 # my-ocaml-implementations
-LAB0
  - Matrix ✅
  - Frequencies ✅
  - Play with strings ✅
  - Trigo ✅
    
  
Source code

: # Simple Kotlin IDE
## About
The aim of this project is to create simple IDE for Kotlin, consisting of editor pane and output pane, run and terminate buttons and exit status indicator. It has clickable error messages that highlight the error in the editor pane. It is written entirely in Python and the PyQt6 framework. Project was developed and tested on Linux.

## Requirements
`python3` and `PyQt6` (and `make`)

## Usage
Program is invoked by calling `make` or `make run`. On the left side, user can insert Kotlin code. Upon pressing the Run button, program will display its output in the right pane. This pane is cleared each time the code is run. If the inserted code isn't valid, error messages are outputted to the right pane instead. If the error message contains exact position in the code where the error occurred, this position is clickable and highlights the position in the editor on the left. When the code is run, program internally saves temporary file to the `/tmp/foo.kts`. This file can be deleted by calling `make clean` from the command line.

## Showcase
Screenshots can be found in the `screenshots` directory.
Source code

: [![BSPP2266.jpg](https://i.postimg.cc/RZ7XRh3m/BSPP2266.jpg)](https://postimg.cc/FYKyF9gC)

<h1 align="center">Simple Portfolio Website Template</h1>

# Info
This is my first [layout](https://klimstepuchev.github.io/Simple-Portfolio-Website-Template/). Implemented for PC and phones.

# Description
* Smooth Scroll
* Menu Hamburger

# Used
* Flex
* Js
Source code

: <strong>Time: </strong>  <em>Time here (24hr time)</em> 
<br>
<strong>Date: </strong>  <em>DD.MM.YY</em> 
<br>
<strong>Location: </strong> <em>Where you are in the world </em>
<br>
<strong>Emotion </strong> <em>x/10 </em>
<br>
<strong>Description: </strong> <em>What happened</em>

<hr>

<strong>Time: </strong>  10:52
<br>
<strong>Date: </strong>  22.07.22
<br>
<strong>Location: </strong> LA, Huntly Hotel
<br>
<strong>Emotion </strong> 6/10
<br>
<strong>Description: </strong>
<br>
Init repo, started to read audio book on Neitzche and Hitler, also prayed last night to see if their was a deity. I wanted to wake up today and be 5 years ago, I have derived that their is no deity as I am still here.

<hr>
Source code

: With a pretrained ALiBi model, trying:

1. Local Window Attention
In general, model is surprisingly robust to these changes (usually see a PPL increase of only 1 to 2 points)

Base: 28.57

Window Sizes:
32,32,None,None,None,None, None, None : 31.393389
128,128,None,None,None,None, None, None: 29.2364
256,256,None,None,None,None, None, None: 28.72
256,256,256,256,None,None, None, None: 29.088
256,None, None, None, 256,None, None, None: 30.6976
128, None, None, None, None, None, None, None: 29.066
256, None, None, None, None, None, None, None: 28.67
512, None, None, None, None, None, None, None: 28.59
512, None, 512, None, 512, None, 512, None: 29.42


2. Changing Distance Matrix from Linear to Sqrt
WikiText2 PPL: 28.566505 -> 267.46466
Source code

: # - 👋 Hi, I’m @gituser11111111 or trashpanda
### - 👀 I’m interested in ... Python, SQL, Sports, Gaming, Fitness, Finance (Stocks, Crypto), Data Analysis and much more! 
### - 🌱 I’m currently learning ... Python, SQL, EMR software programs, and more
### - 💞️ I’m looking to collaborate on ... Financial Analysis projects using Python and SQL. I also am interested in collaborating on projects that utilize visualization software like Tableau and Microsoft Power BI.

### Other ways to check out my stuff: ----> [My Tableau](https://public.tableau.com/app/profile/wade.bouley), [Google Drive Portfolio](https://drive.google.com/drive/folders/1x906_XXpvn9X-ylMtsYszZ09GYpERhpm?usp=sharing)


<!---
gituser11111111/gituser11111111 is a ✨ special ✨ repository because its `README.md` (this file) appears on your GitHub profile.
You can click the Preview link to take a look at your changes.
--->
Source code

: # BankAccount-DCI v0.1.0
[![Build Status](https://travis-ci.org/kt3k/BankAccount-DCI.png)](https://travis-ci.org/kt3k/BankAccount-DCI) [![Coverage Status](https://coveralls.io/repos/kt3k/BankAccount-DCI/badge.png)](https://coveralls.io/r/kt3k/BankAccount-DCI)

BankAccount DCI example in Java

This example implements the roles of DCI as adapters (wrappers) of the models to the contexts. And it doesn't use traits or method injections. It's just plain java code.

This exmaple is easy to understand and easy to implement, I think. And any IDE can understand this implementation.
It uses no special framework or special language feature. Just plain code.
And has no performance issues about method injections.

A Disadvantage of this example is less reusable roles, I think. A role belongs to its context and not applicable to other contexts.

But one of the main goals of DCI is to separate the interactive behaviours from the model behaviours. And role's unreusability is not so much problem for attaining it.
☆ ☆ ☆ ☆ ☆ ☆ ☆
> [TASK INSTRUCTIONS] Would you reproduce the whole listing exactly as it stands?

> [REPLY TO THE TASK]
 # my-ocaml-implementations
-LAB0
  - Matrix ✅
  - Frequencies ✅
  - Play with strings ✅
  - Trigo ✅
    
  
Source code

: # Simple Kotlin IDE
## About
The aim of this project is to create simple IDE for Kotlin, consisting of editor pane and output pane, run and terminate buttons and exit status indicator. It has clickable error messages that highlight the error in the editor pane. It is written entirely in Python and the PyQt6 framework. Project was developed and tested on Linux.

## Requirements
`python3` and `PyQt6` (and `make`)

## Usage
Program is invoked by calling `make` or `make run`. On the left side, user can insert Kotlin code. Upon pressing the Run button, program will display its output in the right pane. This pane is cleared each time the code is run. If the inserted code isn't valid, error messages are outputted to the right pane instead. If the error message contains exact position in the code where the error occurred, this position is clickable and highlights the position in the editor on the left. When the code is run, program internally saves temporary file to the `/tmp/foo.kts`. This file can be deleted by calling `make clean` from the command line.

## Showcase
Screenshots can be found in the `screenshots` directory.
Source code

: [![BSPP2266.jpg](https://i.postimg.cc/RZ7XRh3m/BSPP2266.jpg)](https://postimg.cc/FYKyF9gC)

<h1 align="center">Simple Portfolio Website Template</h1>

# Info
This is my first [layout](https://klimstepuchev.github.io/Simple-Portfolio-Website-Template/). Implemented for PC and phones.

# Description
* Smooth Scroll
* Menu Hamburger

# Used
* Flex
* Js
Source code

: <strong>Time: </strong>  <em>Time here (24hr time)</em> 
<br>
<strong>Date: </strong>  <em>DD.MM.YY</em> 
<br>
<strong>Location: </strong> <em>Where you are in the world </em>
<br>
<strong>Emotion </strong> <em>x/10 </em>
<br>
<strong>Description: </strong> <em>What happened</em>

<hr>

<strong>Time: </strong>  10:52
<br>
<strong>Date: </strong>  22.07.22
<br>
<strong>Location: </strong> LA, Huntly Hotel
<br>
<strong>Emotion </strong> 6/10
<br>
<strong>Description: </strong>
<br>
Init repo, started to read audio book on Neitzche and Hitler, also prayed last night to see if their was a deity. I wanted to wake up today and be 5 years ago, I have derived that their is no deity as I am still here.

<hr>
Source code

: With a pretrained ALiBi model, trying:

1. Local Window Attention
In general, model is surprisingly robust to these changes (usually see a PPL increase of only 1 to 2 points)

Base: 28.57

Window Sizes:
32,32,None,None,None,None, None, None : 31.393389
128,128,None,None,None,None, None, None: 29.2364
256,256,None,None,None,None, None, None: 28.72
256,256,256,256,None,None, None, None: 29.088
256,None, None, None, 256,None, None, None: 30.6976
128, None, None, None, None, None, None, None: 29.066
256, None, None, None, None, None, None, None: 28.67
512, None, None, None, None, None, None, None: 28.59
512, None, 512, None, 512, None, 512, None: 29.42


2. Changing Distance Matrix from Linear to Sqrt
WikiText2 PPL: 28.566505 -> 267.46466
Source code

: # - 👋 Hi, I’m @gituser11111111 or trashpanda
### - 👀 I’m interested in ... Python, SQL, Sports, Gaming, Fitness, Finance (Stocks, Crypto), Data Analysis and much more! 
### - 🌱 I’m currently learning ... Python, SQL, EMR software programs, and more
### - 💞️ I’m looking to collaborate on ... Financial Analysis projects using Python and SQL. I also am interested in collaborating on projects that utilize visualization software like Tableau and Microsoft Power BI.

### Other ways to check out my stuff: ----> [My Tableau](https://public.tableau.com/app/profile/wade.bouley), [Google Drive Portfolio](https://drive.google.com/drive/folders/1x906_XXpvn9X-ylMtsYszZ09GYpERhpm?usp=sharing)


<!---
gituser11111111/gituser11111111 is a ✨ special ✨ repository because its `README.md` (this file) appears on your GitHub profile.
You can click the Preview link to take a look at your changes.
--->
Source code

: # BankAccount-DCI v0.1.0
[![Build Status](https://travis-ci.org/kt3k/BankAccount-DCI.png)](https://travis-ci.org/kt3k/BankAccount-DCI) [![Coverage Status](https://coveralls.io/repos/kt3k/BankAccount-DCI/badge.png)](https://coveralls.io/r/kt3k/BankAccount-DCI)

BankAccount DCI example in Java

This example implements the roles of DCI as adapters (wrappers) of the models to the contexts. And it doesn't use traits or method injections. It's just plain java code.

This exmaple is easy to understand and easy to implement, I think. And any IDE can understand this implementation.
It uses no special framework or special language feature. Just plain code.
And has no performance issues about method injections.

A Disadvantage of this example is less reusable roles, I think. A role belongs to its context and not applicable to other contexts.

But one of the main goals of DCI is to separate the interactive behaviours from the model behaviours. And role's unreusability is not so much problem for attaining it.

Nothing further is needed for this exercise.